◆ Instructions for the task ◆
Could you restate the data word for word?

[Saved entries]
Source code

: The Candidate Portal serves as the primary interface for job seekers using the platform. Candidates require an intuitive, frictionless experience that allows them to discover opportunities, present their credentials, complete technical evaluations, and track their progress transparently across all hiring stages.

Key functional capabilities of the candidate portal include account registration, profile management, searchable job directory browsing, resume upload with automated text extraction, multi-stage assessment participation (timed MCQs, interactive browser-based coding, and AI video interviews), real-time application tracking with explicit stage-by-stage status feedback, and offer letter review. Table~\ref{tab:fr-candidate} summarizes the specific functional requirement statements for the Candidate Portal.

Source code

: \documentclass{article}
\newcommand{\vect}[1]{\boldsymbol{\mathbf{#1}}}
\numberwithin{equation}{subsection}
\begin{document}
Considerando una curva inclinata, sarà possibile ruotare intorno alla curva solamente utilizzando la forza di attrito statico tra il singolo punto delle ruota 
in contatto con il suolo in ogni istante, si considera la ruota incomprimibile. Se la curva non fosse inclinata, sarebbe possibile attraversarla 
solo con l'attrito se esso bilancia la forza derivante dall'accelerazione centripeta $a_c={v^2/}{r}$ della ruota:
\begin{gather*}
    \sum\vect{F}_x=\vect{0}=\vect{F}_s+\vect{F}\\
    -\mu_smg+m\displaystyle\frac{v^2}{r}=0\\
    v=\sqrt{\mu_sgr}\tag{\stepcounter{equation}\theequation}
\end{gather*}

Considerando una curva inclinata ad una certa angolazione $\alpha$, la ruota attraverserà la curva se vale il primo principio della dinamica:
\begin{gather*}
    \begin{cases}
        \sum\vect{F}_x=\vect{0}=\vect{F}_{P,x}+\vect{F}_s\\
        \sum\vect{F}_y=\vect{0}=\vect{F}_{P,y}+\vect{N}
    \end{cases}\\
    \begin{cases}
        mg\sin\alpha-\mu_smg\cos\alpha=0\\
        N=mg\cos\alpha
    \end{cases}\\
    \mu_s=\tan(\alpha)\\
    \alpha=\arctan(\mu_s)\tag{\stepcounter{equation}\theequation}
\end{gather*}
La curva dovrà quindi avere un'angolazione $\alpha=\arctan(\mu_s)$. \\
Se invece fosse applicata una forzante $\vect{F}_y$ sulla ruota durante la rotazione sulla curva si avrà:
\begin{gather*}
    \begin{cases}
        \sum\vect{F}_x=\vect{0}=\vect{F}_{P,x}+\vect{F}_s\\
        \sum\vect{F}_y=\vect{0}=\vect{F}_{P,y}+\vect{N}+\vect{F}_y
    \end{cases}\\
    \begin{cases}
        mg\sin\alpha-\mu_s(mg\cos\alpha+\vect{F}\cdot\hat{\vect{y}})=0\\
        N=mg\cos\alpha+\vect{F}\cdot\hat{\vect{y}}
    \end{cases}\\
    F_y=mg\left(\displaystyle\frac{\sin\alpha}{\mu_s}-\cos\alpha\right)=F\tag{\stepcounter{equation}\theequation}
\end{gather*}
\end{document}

◆ Your response ◆
Source code

: The Candidate Portal serves as the primary interface for job seekers using the platform. Candidates require an intuitive, frictionless experience that allows them to discover opportunities, present their credentials, complete technical evaluations, and track their progress transparently across all hiring stages.

Key functional capabilities of the candidate portal include account registration, profile management, searchable job directory browsing, resume upload with automated text extraction, multi-stage assessment participation (timed MCQs, interactive browser-based coding, and AI video interviews), real-time application tracking with explicit stage-by-stage status feedback, and offer letter review. Table~\ref{tab:fr-candidate} summarizes the specific functional requirement statements for the Candidate Portal.

Source code

: \documentclass{article}
\newcommand{\vect}[1]{\boldsymbol{\mathbf{#1}}}
\numberwithin{equation}{subsection}
\begin{document}
Considerando una curva inclinata, sarà possibile ruotare intorno alla curva solamente utilizzando la forza di attrito statico tra il singolo punto delle ruota 
in contatto con il suolo in ogni istante, si considera la ruota incomprimibile. Se la curva non fosse inclinata, sarebbe possibile attraversarla 
solo con l'attrito se esso bilancia la forza derivante dall'accelerazione centripeta $a_c={v^2/}{r}$ della ruota:
\begin{gather*}
    \sum\vect{F}_x=\vect{0}=\vect{F}_s+\vect{F}\\
    -\mu_smg+m\displaystyle\frac{v^2}{r}=0\\
    v=\sqrt{\mu_sgr}\tag{\stepcounter{equation}\theequation}
\end{gather*}

Considerando una curva inclinata ad una certa angolazione $\alpha$, la ruota attraverserà la curva se vale il primo principio della dinamica:
\begin{gather*}
    \begin{cases}
        \sum\vect{F}_x=\vect{0}=\vect{F}_{P,x}+\vect{F}_s\\
        \sum\vect{F}_y=\vect{0}=\vect{F}_{P,y}+\vect{N}
    \end{cases}\\
    \begin{cases}
        mg\sin\alpha-\mu_smg\cos\alpha=0\\
        N=mg\cos\alpha
    \end{cases}\\
    \mu_s=\tan(\alpha)\\
    \alpha=\arctan(\mu_s)\tag{\stepcounter{equation}\theequation}
\end{gather*}
La curva dovrà quindi avere un'angolazione $\alpha=\arctan(\mu_s)$. \\
Se invece fosse applicata una forzante $\vect{F}_y$ sulla ruota durante la rotazione sulla curva si avrà:
\begin{gather*}
    \begin{cases}
        \sum\vect{F}_x=\vect{0}=\vect{F}_{P,x}+\vect{F}_s\\
        \sum\vect{F}_y=\vect{0}=\vect{F}_{P,y}+\vect{N}+\vect{F}_y
    \end{cases}\\
    \begin{cases}
        mg\sin\alpha-\mu_s(mg\cos\alpha+\vect{F}\cdot\hat{\vect{y}})=0\\
        N=mg\cos\alpha+\vect{F}\cdot\hat{\vect{y}}
    \end{cases}\\
    F_y=mg\left(\displaystyle\frac{\sin\alpha}{\mu_s}-\cos\alpha\right)=F\tag{\stepcounter{equation}\theequation}
\end{gather*}
\end{document}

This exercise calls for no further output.